(Extracted data begins)

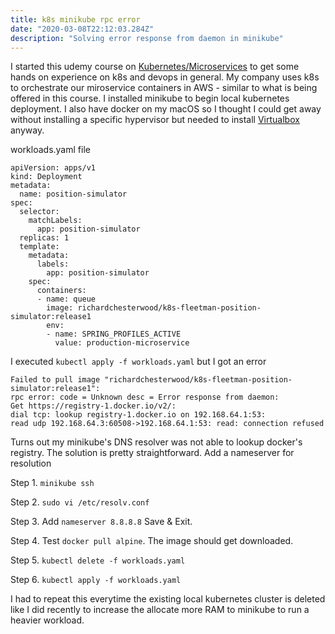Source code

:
 ```yaml
---
title: k8s minikube rpc error
date: "2020-03-08T22:12:03.284Z"
description: "Solving error response from daemon in minikube"
---
```


I started this udemy course on [Kubernetes/Microservices](https://www.udemy.com/course/kubernetes-microservices/) to get some hands on experience on k8s and devops in general. My company uses k8s to orchestrate our miroservice containers in AWS - similar to what is being offered in this course. 
I installed minikube to begin local kubernetes deployment. I also have docker on my macOS so I thought I could get away without installing a specific hypervisor but needed to install [Virtualbox](https://www.virtualbox.org/wiki/Downloads) anyway. 

workloads.yaml file
```
apiVersion: apps/v1
kind: Deployment
metadata:
  name: position-simulator
spec:
  selector:
    matchLabels:
      app: position-simulator
  replicas: 1
  template:
    metadata:
      labels:
        app: position-simulator
    spec:
      containers:
      - name: queue
        image: richardchesterwood/k8s-fleetman-position-simulator:release1
        env:
        - name: SPRING_PROFILES_ACTIVE
          value: production-microservice
```

I executed `kubectl apply -f workloads.yaml` but I got an error 
```
Failed to pull image "richardchesterwood/k8s-fleetman-position-simulator:release1": 
rpc error: code = Unknown desc = Error response from daemon: 
Get https://registry-1.docker.io/v2/: 
dial tcp: lookup registry-1.docker.io on 192.168.64.1:53: 
read udp 192.168.64.3:60508->192.168.64.1:53: read: connection refused
```

Turns out my minikube's DNS resolver was not able to lookup docker's registry. The solution is pretty straightforward.
Add a nameserver for resolution

Step 1.
`minikube ssh`

Step 2. 
`sudo vi /etc/resolv.conf`

Step 3.
Add `nameserver 8.8.8.8`
Save & Exit.

Step 4.
Test `docker pull alpine`. The image should get downloaded.

Step 5.
`kubectl delete -f workloads.yaml`

Step 6.
`kubectl apply -f workloads.yaml`

I had to repeat this everytime the existing local kubernetes cluster is deleted like I did recently to increase the 
allocate more RAM to minikube to run a heavier workload. 

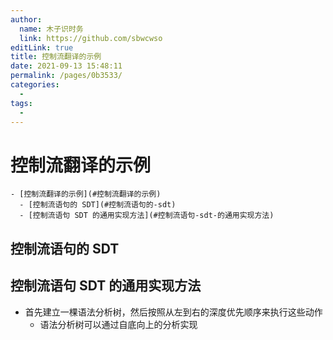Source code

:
 ```yaml
---
author: 
  name: 木子识时务
  link: https://github.com/sbwcwso
editLink: true
title: 控制流翻译的示例
date: 2021-09-13 15:48:11
permalink: /pages/0b3533/
categories: 
  - 
tags: 
  - 
---
```


# 控制流翻译的示例

```markmap
- [控制流翻译的示例](#控制流翻译的示例)
  - [控制流语句的 SDT](#控制流语句的-sdt)
  - [控制流语句 SDT 的通用实现方法](#控制流语句-sdt-的通用实现方法)
```

## 控制流语句的 SDT

## 控制流语句 SDT 的通用实现方法

* 首先建立一棵语法分析树，然后按照从左到右的深度优先顺序来执行这些动作
  * 语法分析树可以通过自底向上的分析实现



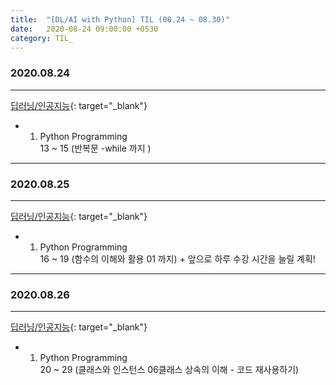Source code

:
 ```yaml
---
title:  "[DL/AI with Python] TIL (08.24 ~ 08.30)"
date:   2020-08-24 09:00:00 +0530
category: TIL_  
---
```

### 2020.08.24
***  
[딥러닝/인공지능](https://business.fastcampus.co.kr/#){: target="_blank"}    
- 01. Python Programming  
  13 ~ 15 (반복문 -while 까지 )    
  
***
### 2020.08.25
***  
[딥러닝/인공지능](https://business.fastcampus.co.kr/#){: target="_blank"}    
- 01. Python Programming  
  16 ~ 19 (함수의 이해와 활용 01 까지)   + 앞으로 하루 수강 시간을 늘릴 계획!    
  
  
***
### 2020.08.26
***  
[딥러닝/인공지능](https://business.fastcampus.co.kr/#){: target="_blank"}    
- 01. Python Programming  
  20 ~ 29 (클래스와 인스턴스 06클래스 상속의 이해 - 코드 재사용하기)     


  



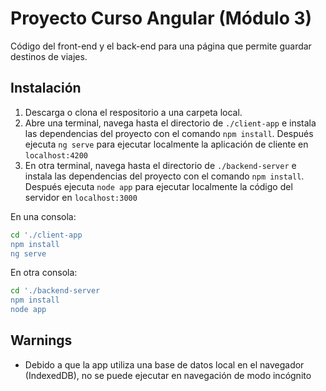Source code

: # Proyecto Curso Angular (Módulo 3)

Código del front-end y el back-end para una página que permite guardar destinos de viajes.

## Instalación

1. Descarga o clona el respositorio a una carpeta local.
2. Abre una terminal, navega hasta el directorio de `./client-app` e instala las dependencias del proyecto con el comando `npm install`. Después ejecuta `ng serve` para ejecutar localmente la aplicación de cliente en `localhost:4200`
3. En otra terminal, navega hasta el directorio de `./backend-server` e instala las dependencias del proyecto con el comando `npm install`. Después ejecuta `node app` para ejecutar localmente la código del servidor en `localhost:3000`

En una consola:
```sh
cd './client-app
npm install
ng serve
```

En otra consola:
```sh
cd './backend-server
npm install
node app
```

## Warnings

- Debido a que la app utiliza una base de datos local en el navegador (IndexedDB), no se puede ejecutar en navegación de modo incógnito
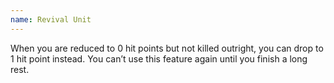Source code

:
 ```yaml
---
name: Revival Unit
---
```

When you are reduced to 0 hit points but not killed outright, you can drop to 1 hit point
instead. You can’t use this feature again until you finish a long rest.
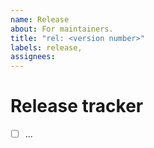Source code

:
 ```yaml
---
name: Release
about: For maintainers.
title: "rel: <version number>"
labels: release,
assignees:
---
```


# Release <version number> tracker

- [ ] ...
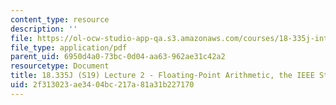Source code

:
 ```yaml
---
content_type: resource
description: ''
file: https://ol-ocw-studio-app-qa.s3.amazonaws.com/courses/18-335j-introduction-to-numerical-methods-spring-2019/2f313023ae3404bc217a81a31b227170_MIT18_335JS19_lec2.pdf
file_type: application/pdf
parent_uid: 6950d4a0-73bc-0d04-aa63-962ae31c42a2
resourcetype: Document
title: 18.335J (S19) Lecture 2 - Floating-Point Arithmetic, the IEEE Standard
uid: 2f313023-ae34-04bc-217a-81a31b227170
---
```

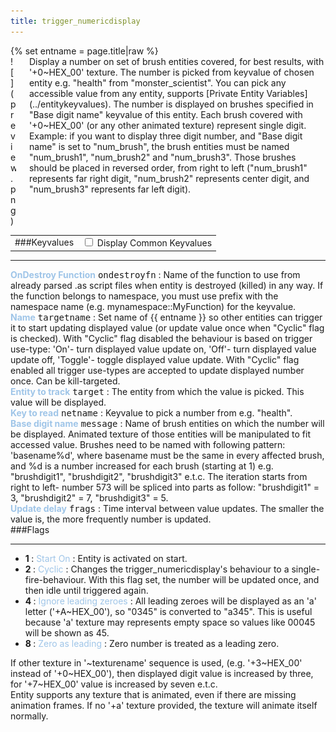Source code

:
 ```yaml
---
title: trigger_numericdisplay
---
```

<div>{% set entname = page.title|raw %}</div>
<div class="container previewimg">
<div class="columns">
<div class="imagepadding column col-auto" markdown="1">![](preview.png)</div>
<div class="column entityentry" markdown="1">Display a number on set of brush entities covered, for best results, with '+0~HEX_00' texture. The number is picked from keyvalue of chosen entity e.g. "health" from "monster_scientist". You can pick any accessible value from any entity, supports [Private Entity Variables](../entitykeyvalues). The number is displayed on brushes specified in "Base digit name" keyvalue of this entity. Each brush covered with '+0~HEX_00' (or any other animated texture) represent single digit. Example: if you want to display three digit number, and "Base digit name" is set to "num_brush", the brush entities must be named "num_brush1", "num_brush2" and "num_brush3". Those brushes should be placed in reversed order, from right to left ("num_brush1" represents far right digit, "num_brush2" represents center digit, and "num_brush3" represents far left digit).</div>
</div>
</div>
<div>
<table class="titletable">
<tbody>
<tr>
<td markdown="1">###Keyvalues</td>
<td class="titletablecheck" id="checkboxandlabel"><input type="checkbox" id="displaycommon"><label for="displaycommon"> Display Common Keyvalues</label></input></td>
</tr>
</tbody>
</table>
<hr>
<div class="entityentry commonkeys-checkbox" markdown="1">
<span style="color:#9fc5e8;"><b>OnDestroy Function</b></span> <kbd  class="tooltip" data-tooltip="string">ondestroyfn</kbd> :
Name of the function to use from already parsed .as script files when entity is destroyed (killed) in any way. If the function belongs to namespace, you must use prefix with the namespace name (e.g. mynamespace::MyFunction) for the keyvalue.
</div>
<div class="entityentry commonkeys-checkbox" markdown="1">
<span style="color:#9fc5e8;"><b>Name</b></span> <kbd  class="tooltip" data-tooltip="target_source">targetname</kbd> :
Set name of {{ entname }} so other entities can trigger it to start updating displayed value (or update value once when "Cyclic" flag is checked). With "Cyclic" flag disabled the behaviour is based on trigger use-type: 'On'- turn displayed value update on, 'Off'- turn displayed value update off, 'Toggle'- toggle displayed value update. With "Cyclic" flag enabled all trigger use-types are accepted to update displayed number once. Can be kill-targeted.
</div>
<div class="entityentry commonkeys-checkbox" markdown="1">
<span style="color:#9fc5e8;"><b>Entity to track</b></span> <kbd  class="tooltip" data-tooltip="target_destination">target</kbd> :
The entity from which the value is picked. This value will be displayed.
</div>
<div class="entityentry" markdown="1">
<span style="color:#9fc5e8;"><b>Key to read</b></span> <kbd  class="tooltip" data-tooltip="string">netname</kbd> :
Keyvalue to pick a number from e.g. "health".
</div>
<div class="entityentry" markdown="1">
<span style="color:#9fc5e8;"><b>Base digit name</b></span> <kbd  class="tooltip" data-tooltip="string">message</kbd> :
Name of brush entities on which the number will be displayed. Animated texture of those entities will be manipulated to fit accessed value. Brushes need to be named with following pattern: 'basename%d', where basename must be the same in every affected brush, and %d is a number increased for each brush (starting at 1) e.g. "brushdigit1", "brushdigit2", "brushdigit3" e.t.c. The iteration starts from right to left- number 573 will be spliced into parts as follow: "brushdigit1" = 3, "brushdigit2" = 7, "brushdigit3" = 5.
</div>
<div class="entityentry" markdown="1">
<span style="color:#9fc5e8;"><b>Update delay</b></span> <kbd  class="tooltip" data-tooltip="string">frags</kbd> :
Time interval between value updates. The smaller the value is, the more frequently number is updated.
</div>
</div>
###Flags
<hr>
<div class="entityflags">
<ul>
<li class="imagepadding" markdown="1"><b>1 </b> : <span style="color:#9fc5e8;">Start On</span> : Entity is activated on start.</li>
<li class="imagepadding" markdown="1"><b>2 </b> : <span style="color:#9fc5e8;">Cyclic</span> : Changes the trigger_numericdisplay's behaviour to a single-fire-behaviour. With this flag set, the number will be updated once, and then idle until triggered again.</li>
<li class="imagepadding" markdown="1"><b>4 </b> : <span style="color:#9fc5e8;">Ignore leading zeroes</span> : All leading zeroes will be displayed as an 'a' letter ('+A~HEX_00'), so "0345" is converted to "a345". This is useful because 'a' texture may represents empty space so values like 00045 will be shown as 45.</li>
<li class="imagepadding" markdown="1"><b>8 </b> : <span style="color:#9fc5e8;">Zero as leading</span> : Zero number is treated as a leading zero.</li>
</ul>
</div>
<div class="notices blue" markdown="1">If other texture in '~texturename' sequence is used, (e.g. '+3~HEX_00' instead of '+0~HEX_00'), then displayed digit value is increased by three, for '+7~HEX_00' value is increased by seven e.t.c.</div>
<div class="notices blue" markdown="1">Entity supports any texture that is animated, even if there are missing animation frames. If no '+a' texture provided, the texture will animate itself normally.</div>
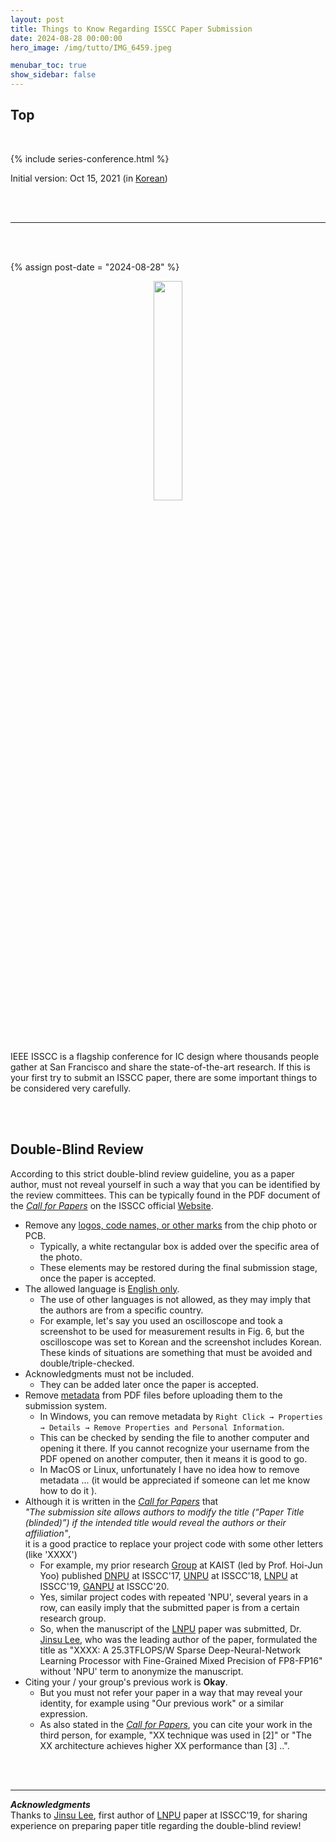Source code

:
 ```yaml
---
layout: post
title: Things to Know Regarding ISSCC Paper Submission
date: 2024-08-28 00:00:00
hero_image: /img/tutto/IMG_6459.jpeg

menubar_toc: true
show_sidebar: false
---
```


## Top

<br>

<!-- Series -->
{% include series-conference.html %}

<!-- CSS -->
<style>
/* TOC */
.contents {position: sticky; top: 10%;}
</style>

<!-- Javascript -->
<script src="https://kit.fontawesome.com/46ff08c48c.js" crossorigin="anonymous"></script>

<!-- Version -->
<i class="fa-regular fa-calendar-check fa-lg"></i> Initial version: Oct 15, 2021 (in <a href="https://tuttozurich.tistory.com/45" target="_blank">Korean</a>)<br>

<br><br>

---

<br><br>

<!---------->
<!-- Main -->
<!---------->

{% assign post-date = "2024-08-28" %}

<center><img src='{{ site.base_url }}{{ site.image_dir }}/icons/logo--isscc.png' style='width:30%'></center>

<br><br>

IEEE ISSCC is a flagship conference for IC design where thousands people gather at San Francisco and share the state-of-the-art research. If this is your first try to submit an ISSCC paper, there are some important things to be considered very carefully.

<br><br>

## Double-Blind Review

According to this strict double-blind review guideline, you as a paper author, must not reveal yourself in such a way that you can be identified by the review committees. This can be typically found in the PDF document of the <a href="https://submissions.mirasmart.com/ISSCC2025/PDF/ISSCC2025CFP.pdf" target="_blank">*Call for Papers*</a> on the ISSCC official <a href="https://www.isscc.org/call-for-papers-overview" target="_blank">Website</a>.

- Remove any <u>logos, code names, or other marks</u> from the chip photo or PCB.
  - Typically, a white rectangular box is added over the specific area of the photo.
  - These elements may be restored during the final submission stage, once the paper is accepted.
- The allowed language is <u>English only</u>.
  - The use of other languages is not allowed, as they may imply that the authors are from a specific country.
  - For example, let's say you used an oscilloscope and took a screenshot to be used for measurement results in Fig. 6, but the oscilloscope was set to Korean and the screenshot includes Korean. <i class="fa-regular fa-face-surprise fa-lg"></i> These kinds of situations are something that must be avoided and double/triple-checked.
- Acknowledgments must not be included.
  - They can be added later once the paper is accepted.
- Remove <u>metadata</u> from PDF files before uploading them to the submission system.
  - In <i class="fa-brands fa-windows"></i> Windows, you can remove metadata by `Right Click → Properties → Details → Remove Properties and Personal Information`.
  - This can be checked by sending the file to another computer and opening it there. If you cannot recognize your username from the PDF opened on another computer, then it means it is good to go.
  - In <i class="fa-brands fa-apple fa-lg"></i> MacOS or <i class="fa-brands fa-linux fa-xl"></i> Linux, unfortunately I have no idea how to remove metadata ... <i class="fa-regular fa-face-sad-tear fa-lg"></i> (it would be appreciated if someone can let me know how to do it <i class="fa-regular fa-face-laugh fa-lg"></i>).
- Although it is written in the <a href="https://submissions.mirasmart.com/ISSCC2025/PDF/ISSCC2025CFP.pdf" target="_blank">*Call for Papers*</a> that<br>
  *"The submission site allows authors to modify the title (“Paper Title (blinded)”) if the intended title would reveal the authors or their affiliation"*,<br>
  it is a good practice to replace your project code with some other letters (like 'XXXX')
  - For example, my prior research <a href="http://ssl.kaist.ac.kr" target="_blank">Group</a> at KAIST (led by Prof. Hoi-Jun Yoo) published <a href="https://doi.org/10.1109/ISSCC.2017.7870350" target="_blank">DNPU</a> at ISSCC'17, <a href="https://doi.org/10.1109/ISSCC.2018.8310262" target="_blank">UNPU</a> at ISSCC'18, <a href="https://doi.org/10.1109/ISSCC.2019.8662302" target="_blank">LNPU</a> at ISSCC'19, <a href="https://doi.org/10.1109/ISSCC19947.2020.9062989" target="_blank">GANPU</a> at ISSCC'20.
  - Yes, similar project codes with repeated 'NPU', several years in a row, can easily imply that the submitted paper is from a certain research group.
  - So, when the manuscript of the <a href="https://doi.org/10.1109/ISSCC.2019.8662302" target="_blank">LNPU</a> paper was submitted, Dr. <a href="https://www.linkedin.com/in/jinsulee/" target="_blank">Jinsu Lee</a>, who was the leading author of the paper, formulated the title as "XXXX: A 25.3TFLOPS/W Sparse Deep-Neural-Network Learning Processor with Fine-Grained Mixed Precision of FP8-FP16" without 'NPU' term to anonymize the manuscript.
- Citing your / your group's previous work is **Okay**.
  - But you must not refer your paper in a way that may reveal your identity, for example using "Our previous work" or a similar expression.
  - As also stated in the <a href="https://submissions.mirasmart.com/ISSCC2025/PDF/ISSCC2025CFP.pdf" target="_blank">*Call for Papers*</a>, you can cite your work in the third person, for example, "XX technique was used in [2]" or "The XX architecture achieves higher XX performance than [3] ..".

<br><br>

---

***Acknowledgments***<br>
Thanks to <a href="https://www.linkedin.com/in/jinsulee/" target="_blank">Jinsu Lee</a>, first author of <a href="https://doi.org/10.1109/ISSCC.2019.8662302" target="_blank">LNPU</a> paper at ISSCC'19, for sharing experience on preparing paper title regarding the double-blind review!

(Extracted data ends)

- _Description of the task_
Check each line of the entries, and copy the ones that contain "These".

- _Result_
  - These elements may be restored during the final submission stage, once the paper is accepted.
  - For example, let's say you used an oscilloscope and took a screenshot to be used for measurement results in Fig. 6, but the oscilloscope was set to Korean and the screenshot includes Korean. <i class="fa-regular fa-face-surprise fa-lg"></i> These kinds of situations are something that must be avoided and double/triple-checked.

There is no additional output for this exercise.